57 By using a collaborative virtual prototyping environment, conceivably everybody in a manufacturing enterprise, including those at remote locations, can have access to live models, which incorporate real-time visualization, animation and functional simulation features. The idea is to improve communication by helping users better understand the numerous aspects of the design, such as clearances, how parts will move in relation to one another, collision avoidance, how people will interact with the product, and how assemblies will come together and be taken apart. Using a standard Web browser, technical and non-technical users throughout a corporation can participate in product reviews and have a more immediate influence on the product development process.
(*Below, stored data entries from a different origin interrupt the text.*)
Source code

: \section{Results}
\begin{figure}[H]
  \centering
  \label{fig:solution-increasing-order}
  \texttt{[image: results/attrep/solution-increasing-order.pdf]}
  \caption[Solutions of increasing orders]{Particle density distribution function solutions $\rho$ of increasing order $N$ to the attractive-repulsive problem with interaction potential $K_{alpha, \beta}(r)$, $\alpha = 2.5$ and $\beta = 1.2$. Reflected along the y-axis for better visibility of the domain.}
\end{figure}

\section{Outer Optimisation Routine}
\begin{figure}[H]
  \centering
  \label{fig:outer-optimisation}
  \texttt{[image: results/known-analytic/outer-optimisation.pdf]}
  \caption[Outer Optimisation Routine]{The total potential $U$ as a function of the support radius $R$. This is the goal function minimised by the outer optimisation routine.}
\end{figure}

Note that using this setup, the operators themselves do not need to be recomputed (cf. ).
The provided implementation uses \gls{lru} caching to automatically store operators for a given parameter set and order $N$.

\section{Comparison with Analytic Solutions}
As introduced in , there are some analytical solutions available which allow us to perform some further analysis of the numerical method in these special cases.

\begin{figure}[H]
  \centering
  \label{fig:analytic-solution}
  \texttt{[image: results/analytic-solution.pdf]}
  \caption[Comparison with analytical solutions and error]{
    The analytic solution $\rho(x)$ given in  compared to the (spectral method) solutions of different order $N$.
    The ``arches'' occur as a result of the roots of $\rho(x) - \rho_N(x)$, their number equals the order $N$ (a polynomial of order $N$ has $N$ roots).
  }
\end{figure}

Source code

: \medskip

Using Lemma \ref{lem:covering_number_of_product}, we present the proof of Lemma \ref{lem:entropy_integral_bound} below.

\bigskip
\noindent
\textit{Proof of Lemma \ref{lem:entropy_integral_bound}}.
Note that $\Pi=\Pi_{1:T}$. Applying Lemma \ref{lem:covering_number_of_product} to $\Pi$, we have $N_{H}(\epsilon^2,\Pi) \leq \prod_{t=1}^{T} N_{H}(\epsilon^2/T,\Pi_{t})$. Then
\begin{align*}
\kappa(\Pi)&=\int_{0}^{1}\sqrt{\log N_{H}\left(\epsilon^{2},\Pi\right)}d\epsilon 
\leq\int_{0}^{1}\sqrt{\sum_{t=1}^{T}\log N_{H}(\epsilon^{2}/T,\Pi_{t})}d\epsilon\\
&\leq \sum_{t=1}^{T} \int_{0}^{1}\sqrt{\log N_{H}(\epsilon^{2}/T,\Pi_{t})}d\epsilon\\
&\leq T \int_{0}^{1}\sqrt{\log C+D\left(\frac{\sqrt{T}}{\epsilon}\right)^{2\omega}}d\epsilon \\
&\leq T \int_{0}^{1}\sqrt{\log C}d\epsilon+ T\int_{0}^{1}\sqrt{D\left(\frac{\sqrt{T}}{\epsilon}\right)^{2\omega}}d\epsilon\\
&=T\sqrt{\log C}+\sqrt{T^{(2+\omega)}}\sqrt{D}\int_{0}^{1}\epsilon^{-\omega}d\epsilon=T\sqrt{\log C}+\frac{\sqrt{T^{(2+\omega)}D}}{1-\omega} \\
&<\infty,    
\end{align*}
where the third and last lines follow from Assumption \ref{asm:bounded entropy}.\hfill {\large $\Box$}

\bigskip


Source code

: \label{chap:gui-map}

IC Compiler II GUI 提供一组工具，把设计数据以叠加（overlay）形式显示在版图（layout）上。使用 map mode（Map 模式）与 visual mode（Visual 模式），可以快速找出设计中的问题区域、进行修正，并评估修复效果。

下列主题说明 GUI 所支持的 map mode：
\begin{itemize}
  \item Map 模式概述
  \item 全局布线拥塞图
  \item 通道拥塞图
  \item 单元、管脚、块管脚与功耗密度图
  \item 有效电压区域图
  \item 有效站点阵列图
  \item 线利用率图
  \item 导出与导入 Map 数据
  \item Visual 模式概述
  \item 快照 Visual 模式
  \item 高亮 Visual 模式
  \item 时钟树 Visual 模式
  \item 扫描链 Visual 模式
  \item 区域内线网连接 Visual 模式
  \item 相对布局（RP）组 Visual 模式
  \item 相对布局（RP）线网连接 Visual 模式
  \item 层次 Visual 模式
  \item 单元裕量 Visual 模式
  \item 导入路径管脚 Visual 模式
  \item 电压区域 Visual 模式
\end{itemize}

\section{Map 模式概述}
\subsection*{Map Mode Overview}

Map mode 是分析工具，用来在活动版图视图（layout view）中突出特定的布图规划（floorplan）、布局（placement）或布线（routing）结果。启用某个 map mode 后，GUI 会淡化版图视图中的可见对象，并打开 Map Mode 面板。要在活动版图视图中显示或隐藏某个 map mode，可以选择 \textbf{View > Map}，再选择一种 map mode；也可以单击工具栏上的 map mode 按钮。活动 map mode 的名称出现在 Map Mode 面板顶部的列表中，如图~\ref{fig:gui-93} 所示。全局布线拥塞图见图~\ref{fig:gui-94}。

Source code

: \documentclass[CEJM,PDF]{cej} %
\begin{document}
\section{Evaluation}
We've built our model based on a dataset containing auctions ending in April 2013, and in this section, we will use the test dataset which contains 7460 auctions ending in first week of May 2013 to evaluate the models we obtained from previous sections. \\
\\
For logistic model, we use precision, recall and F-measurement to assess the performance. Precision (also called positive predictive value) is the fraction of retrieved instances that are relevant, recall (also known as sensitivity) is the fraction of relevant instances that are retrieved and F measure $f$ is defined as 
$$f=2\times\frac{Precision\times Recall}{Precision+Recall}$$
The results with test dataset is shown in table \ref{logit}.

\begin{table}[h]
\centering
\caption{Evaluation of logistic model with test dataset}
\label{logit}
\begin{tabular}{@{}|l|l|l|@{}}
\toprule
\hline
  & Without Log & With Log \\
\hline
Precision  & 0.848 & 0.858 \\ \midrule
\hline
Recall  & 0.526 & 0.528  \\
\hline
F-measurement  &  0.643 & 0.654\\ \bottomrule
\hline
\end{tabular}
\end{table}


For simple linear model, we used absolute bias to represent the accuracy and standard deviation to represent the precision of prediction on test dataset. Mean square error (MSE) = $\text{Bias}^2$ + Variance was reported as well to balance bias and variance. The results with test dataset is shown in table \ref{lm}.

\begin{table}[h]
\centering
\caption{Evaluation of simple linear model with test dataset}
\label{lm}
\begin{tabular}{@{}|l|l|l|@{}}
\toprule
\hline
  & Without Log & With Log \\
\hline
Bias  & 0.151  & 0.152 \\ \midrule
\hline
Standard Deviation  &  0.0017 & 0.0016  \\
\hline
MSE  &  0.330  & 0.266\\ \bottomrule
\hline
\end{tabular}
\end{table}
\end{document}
With online design reviews, users can bring together their individual expertise in one collective interactive session to quickly identify and resolve product issues before costly redevelopment efforts are required. Division sees its UVP as being closer in characteristics to a physical prototype than a digital prototype. Some of the UVP's specific functions include: real-time event-based behaviors for functional simulation. a real-time, collaborative engineering environment that simultaneously accommodates multiple users at remote sites. intelligent assembly parts for optimizing designs that respond to user input and to the UVP environment. a scaleable architecture that addresses needs throughout the manufacturing enterprise. real-time animation for assembly/disassembly and maintainability studies. an open architecture to interface with CAD/CAM/CAE tools. When properly integrated with a product data management (PDM) system, Division's dVISE development tool can be automatically updated to ensure that users always have a current view of the UVP. Since dVISE is available as a Net-scape Navigator plug-in, the UVP can be accessed by remote users via a Web browser.

58 The object oriented modeling and programming techniques are proposed for the development of VR environments and their interaction to the holonic control environments. A prototype test implementation has been performed in a FMS for demonstrating the various aspects of the holonic system. As the earlier step of developing and implementing the VR- based holonic design and operations of agile manufacturing systems, the concept and technologies were validated; the original objective was achieved, thus, paving the way for further development and application. However, this is an on-going work and therefore only preliminary results are presented. The overall holonic system framework has been also applied to an industrial case study in a die-casting manufacturing factory with another on-going study for solving various production planning, scheduling and process control issues in SMEs.

59 The VR operations environment constitutes a human system interface through which human users can feel free to add or delete any type of system entities. Once a system entity is added to the system, a new holonic agent is automatically created and registered to the cooperation domain. The relationship between the new added holon with other holons (i.e. inputs and outputs relations) will be updated into its knowledge base. Through the dynamic information exchange among holonic agents, the transport network of the entire system is stored in each individual holon and any change of the system layout can be detected and captured. The integration of holonic agent control system with the VR simulations forms a design and operations environment for various HMS operations, i.e. material handling, assembly, manufacturing. The human system interface of the platform is used to let user interactively change the system configuration and communicate with other holonic agents to adapt to the changing environment. In addition, the user can simulate several failures of system components and trace the reaction of holonic control for finding delivery routes, repairing workstations and dynamically updating the production schedules. The initial VR, function and control logic models of the virtual factory under study are evaluated, re-generated and instantly implemented into an already running system. The resulting model, which is iteratively upgraded, is verified in VR simulation environment and used to analyze the performance and agility of the desired manufacturing system.